* _Data records_:
┌────────

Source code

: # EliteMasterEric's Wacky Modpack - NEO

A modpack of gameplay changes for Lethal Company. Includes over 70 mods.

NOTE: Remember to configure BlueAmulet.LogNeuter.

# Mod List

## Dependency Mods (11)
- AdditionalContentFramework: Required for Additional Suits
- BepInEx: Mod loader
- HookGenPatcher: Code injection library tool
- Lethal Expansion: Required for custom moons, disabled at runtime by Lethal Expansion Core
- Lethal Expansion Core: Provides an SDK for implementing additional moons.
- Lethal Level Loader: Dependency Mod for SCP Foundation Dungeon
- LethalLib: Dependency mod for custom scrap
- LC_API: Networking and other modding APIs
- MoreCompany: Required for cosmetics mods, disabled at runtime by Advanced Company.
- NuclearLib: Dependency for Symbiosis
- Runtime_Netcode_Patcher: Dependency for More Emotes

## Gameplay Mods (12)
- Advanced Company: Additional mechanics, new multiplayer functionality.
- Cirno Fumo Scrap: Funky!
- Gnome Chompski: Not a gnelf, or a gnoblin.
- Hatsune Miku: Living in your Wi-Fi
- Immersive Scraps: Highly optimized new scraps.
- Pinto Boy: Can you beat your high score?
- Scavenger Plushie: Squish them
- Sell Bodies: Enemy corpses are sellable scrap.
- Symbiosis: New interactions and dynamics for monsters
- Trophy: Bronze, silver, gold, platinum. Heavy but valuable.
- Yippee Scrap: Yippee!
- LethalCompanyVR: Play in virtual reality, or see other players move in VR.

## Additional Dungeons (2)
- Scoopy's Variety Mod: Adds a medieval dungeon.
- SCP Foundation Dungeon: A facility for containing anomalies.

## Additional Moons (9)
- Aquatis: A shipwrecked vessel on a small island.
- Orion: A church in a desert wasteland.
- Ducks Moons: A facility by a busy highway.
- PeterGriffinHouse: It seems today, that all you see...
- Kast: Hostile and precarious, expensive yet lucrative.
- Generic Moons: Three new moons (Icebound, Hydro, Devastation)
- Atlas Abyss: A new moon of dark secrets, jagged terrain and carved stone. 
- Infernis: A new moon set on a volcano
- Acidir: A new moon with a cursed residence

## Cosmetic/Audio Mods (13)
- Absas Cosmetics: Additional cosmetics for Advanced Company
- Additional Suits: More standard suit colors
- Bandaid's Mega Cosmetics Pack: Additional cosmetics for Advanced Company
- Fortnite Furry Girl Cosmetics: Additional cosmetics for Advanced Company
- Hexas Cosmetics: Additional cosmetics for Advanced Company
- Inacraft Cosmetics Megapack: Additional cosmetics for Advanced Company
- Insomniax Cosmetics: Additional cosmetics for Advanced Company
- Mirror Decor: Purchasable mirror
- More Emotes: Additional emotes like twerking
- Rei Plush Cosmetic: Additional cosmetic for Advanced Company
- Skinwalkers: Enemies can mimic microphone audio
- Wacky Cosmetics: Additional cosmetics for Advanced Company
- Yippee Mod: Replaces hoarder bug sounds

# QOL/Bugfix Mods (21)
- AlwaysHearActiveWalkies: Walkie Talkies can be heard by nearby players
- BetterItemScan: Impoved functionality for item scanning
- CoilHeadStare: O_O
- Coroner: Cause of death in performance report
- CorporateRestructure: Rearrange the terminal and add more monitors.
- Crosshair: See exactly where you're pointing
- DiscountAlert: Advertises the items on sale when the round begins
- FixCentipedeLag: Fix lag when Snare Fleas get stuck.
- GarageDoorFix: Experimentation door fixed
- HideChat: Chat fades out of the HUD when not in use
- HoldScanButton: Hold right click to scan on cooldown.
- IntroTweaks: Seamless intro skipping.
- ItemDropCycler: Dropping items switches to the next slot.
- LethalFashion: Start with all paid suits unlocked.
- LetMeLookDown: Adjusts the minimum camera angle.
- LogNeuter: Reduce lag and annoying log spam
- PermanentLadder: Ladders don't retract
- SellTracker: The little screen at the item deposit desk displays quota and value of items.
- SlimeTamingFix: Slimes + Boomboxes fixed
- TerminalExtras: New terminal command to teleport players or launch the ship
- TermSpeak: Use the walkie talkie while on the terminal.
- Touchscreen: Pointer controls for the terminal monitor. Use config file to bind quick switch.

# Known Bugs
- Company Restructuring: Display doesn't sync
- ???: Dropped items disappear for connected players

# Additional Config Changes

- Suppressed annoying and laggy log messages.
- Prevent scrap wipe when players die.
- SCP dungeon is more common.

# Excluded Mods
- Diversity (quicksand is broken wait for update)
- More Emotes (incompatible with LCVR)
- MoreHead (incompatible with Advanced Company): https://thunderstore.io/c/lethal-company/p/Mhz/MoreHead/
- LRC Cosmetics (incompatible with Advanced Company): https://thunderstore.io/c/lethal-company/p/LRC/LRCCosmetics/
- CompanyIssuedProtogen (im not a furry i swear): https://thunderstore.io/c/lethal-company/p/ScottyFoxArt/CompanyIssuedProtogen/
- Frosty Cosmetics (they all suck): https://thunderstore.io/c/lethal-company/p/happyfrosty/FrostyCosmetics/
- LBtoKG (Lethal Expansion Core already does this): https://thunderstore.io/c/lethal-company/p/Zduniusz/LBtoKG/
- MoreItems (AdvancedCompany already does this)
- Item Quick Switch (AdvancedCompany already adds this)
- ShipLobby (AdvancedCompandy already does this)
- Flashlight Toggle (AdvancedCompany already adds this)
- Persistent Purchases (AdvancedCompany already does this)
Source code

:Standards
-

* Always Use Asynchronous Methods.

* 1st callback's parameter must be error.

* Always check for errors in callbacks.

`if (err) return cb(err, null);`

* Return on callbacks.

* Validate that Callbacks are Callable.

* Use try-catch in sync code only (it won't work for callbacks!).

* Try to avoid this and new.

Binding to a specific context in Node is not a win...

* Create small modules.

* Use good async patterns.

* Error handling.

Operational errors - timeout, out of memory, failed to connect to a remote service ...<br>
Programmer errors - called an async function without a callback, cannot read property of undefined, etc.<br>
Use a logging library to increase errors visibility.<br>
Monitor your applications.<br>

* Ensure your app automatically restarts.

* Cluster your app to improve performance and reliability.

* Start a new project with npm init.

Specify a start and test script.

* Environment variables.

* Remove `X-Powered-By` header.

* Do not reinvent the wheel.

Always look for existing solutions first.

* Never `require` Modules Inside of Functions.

└────────

* _Problem details_:
Of all the entries above, repeat only the lines from the line that has "- LC_API: Networking and other modding APIs" to the line that has "- Generic Moons: Three", both lines included, exactly.

* _Result for this task_:
- LC_API: Networking and other modding APIs
- MoreCompany: Required for cosmetics mods, disabled at runtime by Advanced Company.
- NuclearLib: Dependency for Symbiosis
- Runtime_Netcode_Patcher: Dependency for More Emotes

## Gameplay Mods (12)
- Advanced Company: Additional mechanics, new multiplayer functionality.
- Cirno Fumo Scrap: Funky!
- Gnome Chompski: Not a gnelf, or a gnoblin.
- Hatsune Miku: Living in your Wi-Fi
- Immersive Scraps: Highly optimized new scraps.
- Pinto Boy: Can you beat your high score?
- Scavenger Plushie: Squish them
- Sell Bodies: Enemy corpses are sellable scrap.
- Symbiosis: New interactions and dynamics for monsters
- Trophy: Bronze, silver, gold, platinum. Heavy but valuable.
- Yippee Scrap: Yippee!
- LethalCompanyVR: Play in virtual reality, or see other players move in VR.

## Additional Dungeons (2)
- Scoopy's Variety Mod: Adds a medieval dungeon.
- SCP Foundation Dungeon: A facility for containing anomalies.

## Additional Moons (9)
- Aquatis: A shipwrecked vessel on a small island.
- Orion: A church in a desert wasteland.
- Ducks Moons: A facility by a busy highway.
- PeterGriffinHouse: It seems today, that all you see...
- Kast: Hostile and precarious, expensive yet lucrative.
- Generic Moons: Three new moons (Icebound, Hydro, Devastation)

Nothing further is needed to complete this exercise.